** Opening Data block **

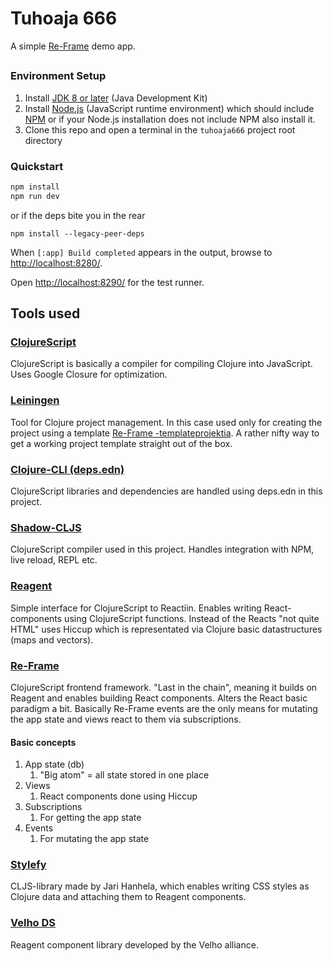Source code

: # Tuhoaja 666

A simple [Re-Frame](https://github.com/day8/re-frame) demo app.

## 

### Environment Setup

1. Install [JDK 8 or later](https://openjdk.java.net/install/) (Java Development Kit)
2. Install [Node.js](https://nodejs.org/) (JavaScript runtime environment) which should include
   [NPM](https://docs.npmjs.com/cli/npm) or if your Node.js installation does not include NPM also install it.
5. Clone this repo and open a terminal in the `tuhoaja666` project root directory

### Quickstart
```sh
npm install
npm run dev
```
or if the deps bite you in the rear 
```
npm install --legacy-peer-deps
```

When `[:app] Build completed` appears in the output, browse to
[http://localhost:8280/](http://localhost:8280/).

Open [http://localhost:8290/](http://localhost:8290/) for the test runner.

## Tools used

### [ClojureScript](https://clojurescript.org/)

ClojureScript is basically a compiler for compiling Clojure into JavaScript. Uses Google Closure for optimization.

### [Leiningen](https://leiningen.org/)

Tool for Clojure project management. In this case used only for creating the project using a template [Re-Frame -templateprojektia](https://github.com/day8/re-frame-template).
A rather nifty way to get a working project template straight out of the box.


### [Clojure-CLI (deps.edn)](https://clojure.org/guides/deps_and_cli)
                                                                             
ClojureScript libraries and dependencies are handled using deps.edn in this project.

### [Shadow-CLJS](https://github.com/thheller/shadow-cljs)

ClojureScript compiler used in this project. Handles integration with NPM, live reload, REPL etc.

### [Reagent](https://github.com/reagent-project/reagent)

Simple interface for ClojureScript to Reactiin. Enables writing React-components using ClojureScript functions. Instead of the Reacts "not quite HTML" uses Hiccup which is representated via Clojure basic datastructures (maps and vectors).

### [Re-Frame](https://github.com/day8/re-frame)

ClojureScript frontend framework. "Last in the chain", meaning it builds on Reagent and enables building React components. Alters the React basic paradigm a bit. Basically Re-Frame events are the only means for mutating the app state and views react to them via subscriptions.

#### Basic concepts

1. App state (db)
   1. "Big atom" = all state stored in one place
2. Views
   1. React components done using Hiccup
3. Subscriptions
   1. For getting the app state
4. Events
   1. For mutating the app state

### [Stylefy](https://github.com/Jarzka/stylefy)
CLJS-library made by Jari Hanhela, which enables writing CSS styles as Clojure data and attaching them to Reagent components.

### [Velho DS](https://github.com/velho-allianssi/velho-ds)
Reagent component library developed by the Velho alliance.
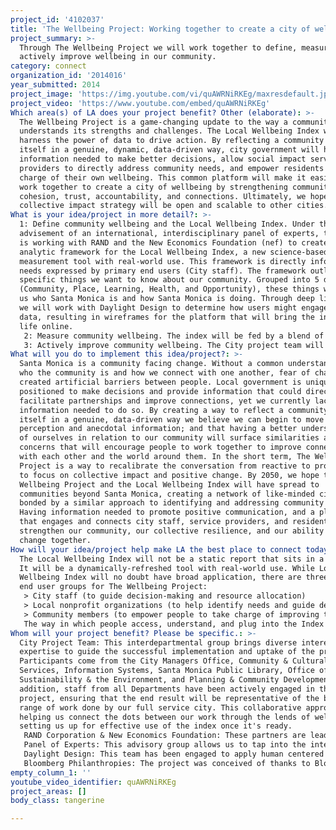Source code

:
 ```yaml
---
project_id: '4102037'
title: 'The Wellbeing Project: Working together to create a city of wellbeing'
project_summary: >-
  Through The Wellbeing Project we will work together to define, measure, and
  actively improve wellbeing in our community.
category: connect
organization_id: '2014016'
year_submitted: 2014
project_image: 'https://img.youtube.com/vi/quAWRNiRKEg/maxresdefault.jpg'
project_video: 'https://www.youtube.com/embed/quAWRNiRKEg'
Which area(s) of LA does your project benefit? Other (elaborate): >-
  The Wellbeing Project is a game-changing update to the way a community
  understands its strengths and challenges. The Local Wellbeing Index will
  harness the power of data to drive action. By reflecting a community back to
  itself in a genuine, dynamic, data-driven way, city government will have
  information needed to make better decisions, allow social impact service
  providers to directly address community needs, and empower residents to take
  charge of their own wellbeing. This common platform will make it easier to
  work together to create a city of wellbeing by strengthening community health,
  cohesion, trust, accountability, and connections. Ultimately, we hope this
  collective impact strategy will be open and scalable to other cities.
What is your idea/project in more detail?: >-
  1: Define community wellbeing and the Local Wellbeing Index. Under the
  advisement of an international, interdisciplinary panel of experts, the City
  is working with RAND and the New Economics Foundation (nef) to create the
  analytic framework for the Local Wellbeing Index, a new science-based
  measurement tool with real-world use. This framework is directly informed by
  needs expressed by primary end users (City staff). The framework outlines
  specific things we want to know about our community. Grouped into 5 dimensions
  (Community, Place, Learning, Health, and Opportunity), these things will tell
  us who Santa Monica is and how Santa Monica is doing. Through deep listening,
  we will work with Daylight Design to determine how users might engage with the
  data, resulting in wireframes for the platform that will bring the index to
  life online.
   2: Measure community wellbeing. The index will be fed by a blend of administrative and subjective data. Using the framework, indicators will be mapped to data collected by the City and other sources, and from people via a new survey instrument. We will also explore the potential of social media as a viable source of data. RAND researchers will analyze the data and refine as needed, and develop the backend data management system. We will also build out the wireframes for the MVP version of the platform that will visualize the data, give it meaning, and engage users. 
   3: Actively improve community wellbeing. The City project team will work with RAND, nef, and Daylight Design to engage primary end users (City staff) and other user groups (community partners and residents) to identify uses for the index. The goal is to use the index to strengthen community connections, trust, accountability, and cohesion. We anticipate that the index will aid City decision-makers; assist change agents identify and provide services that meet community needs; and empower residents to take charge of improving their own wellbeing and connections with each other. The successful uptake of The Wellbeing Project and sustained use of the index will require building momentum within the community through innovative engagement strategies, including the regularly refreshed and enhanced platform that will bring the index to life online. Ultimately, we envision The Wellbeing Project as being open and scalable to other cities interested in gaining a deeper understanding of their community in order to drive collective impact strategies to improve wellbeing.
What will you do to implement this idea/project?: >-
  Santa Monica is a community facing change. Without a common understanding of
  who the community is and how we connect with one another, fear of change has
  created artificial barriers between people. Local government is uniquely
  positioned to make decisions and provide information that could directly
  facilitate partnerships and improve connections, yet we currently lack the
  information needed to do so. By creating a way to reflect a community back to
  itself in a genuine, data-driven way we believe we can begin to move beyond
  perception and anecdotal information; and that having a better understanding
  of ourselves in relation to our community will surface similarities and common
  concerns that will encourage people to work together to improve connections
  with each other and the world around them. In the short term, The Wellbeing
  Project is a way to recalibrate the conversation from reactive to proactive,
  to focus on collective impact and positive change. By 2050, we hope that The
  Wellbeing Project and the Local Wellbeing Index will have spread to
  communities beyond Santa Monica, creating a network of like-minded cities
  bonded by a similar approach to identifying and addressing community needs.
  Having information needed to promote positive communication, and a platform
  that engages and connects city staff, service providers, and residents, will
  strengthen our community, our collective resilience, and our ability to manage
  change together.
How will your idea/project help make LA the best place to connect today? In LA2050?: >-
  The Local Wellbeing Index will not be a static report that sits in a drawer.
  It will be a dynamically-refreshed tool with real-world use. While Local
  Wellbeing Index will no doubt have broad application, there are three primary
  end user groups for The Wellbeing Project:
   > City staff (to guide decision-making and resource allocation)
   > Local nonprofit organizations (to help identify needs and guide development of social impact programs) 
   > Community members (to empower people to take charge of improving their own wellbeing)
   The way in which people access, understand, and plug into the Index will be critical to the success of The Wellbeing Project. Central to this will be an engagement platform that brings the Index to life online. The north star vision for this platform includes features that will make data-driven decision making possible; give data meaning; and engage the community. Ensuring the successful uptake of the platform will require outreach strategies that will build awareness and momentum among the primary end user groups. These strategies should go beyond local government’s traditional one-way approach to outreach. By tapping into the local creative and tech sectors for ideas and implementation, outreach for The Wellbeing Project will become a community-driven effort with a broad base of support. While the ways in which end user groups are engaged may vary, they will be based on the same principles of deep listening and do-it-together collective impact.
Whom will your project benefit? Please be specific.: >-
  City Project Team: This interdepartmental group brings diverse interests and
  expertise to guide the successful implementation and uptake of the project.
  Participants come from the City Managers Office, Community & Cultural
  Services, Information Systems, Santa Monica Public Library, Office of
  Sustainability & the Environment, and Planning & Community Development. In
  addition, staff from all Departments have been actively engaged in the
  project, ensuring that the end result will be representative of the broad
  range of work done by our full service city. This collaborative approach is
  helping us connect the dots between our work through the lends of wellbeing,
  setting us up for effective use of the index once it's ready.
   RAND Corporation & New Economics Foundation: These partners are leading development of the index, including the analytic framework, survey instrument, and backend data management system. As one of the world's leading think tanks, RAND brings a depth of expertise in research, data collection & analysis. Based in the UK, the New Economics Foundation has been working at the epicenter of wellbeing research, measurement & application for decades. Working together, this team has helped the City assemble and convene an international panel of experts to advise on the project. 
   Panel of Experts: This advisory group allows us to tap into the international wellbeing knowledge bank. Panel participants represent a broad range of disciplines, including economics, behavioral science, public health, public policy, sustainability, and technology/data science.
   Daylight Design: This team has been engaged to apply human centered design principles to tease out critical questions, challenges, and opportunities inherent to this project. Through deep listening, research, and synthesis, Daylight helped us create the guiding principles and vision for how and why users would engage with the index. During the user experience visioning process, Daylight's work had a catalytic impact, helping all aspects of the project move from 'what' toward 'how.'
   Bloomberg Philanthropies: The project was conceived of thanks to Bloomberg Philanthropies Mayors Challenge, a contest to ignite innovation in local government. As 1 of 5 winning cities, Santa Monica continues to benefit from guidance and advice of this expert team.
empty_column_1: ''
youtube_video_identifier: quAWRNiRKEg
project_areas: []
body_class: tangerine

---
```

** Closing Data block **

◆ What is needed ◆
Among the records, find every line holding the word "creating" and copy it.

◆ Your solution ◆
Tool for Clojure project management. In this case used only for creating the project using a template [Re-Frame -templateprojektia](https://github.com/day8/re-frame-template).
  information needed to do so. By creating a way to reflect a community back to
  communities beyond Santa Monica, creating a network of like-minded cities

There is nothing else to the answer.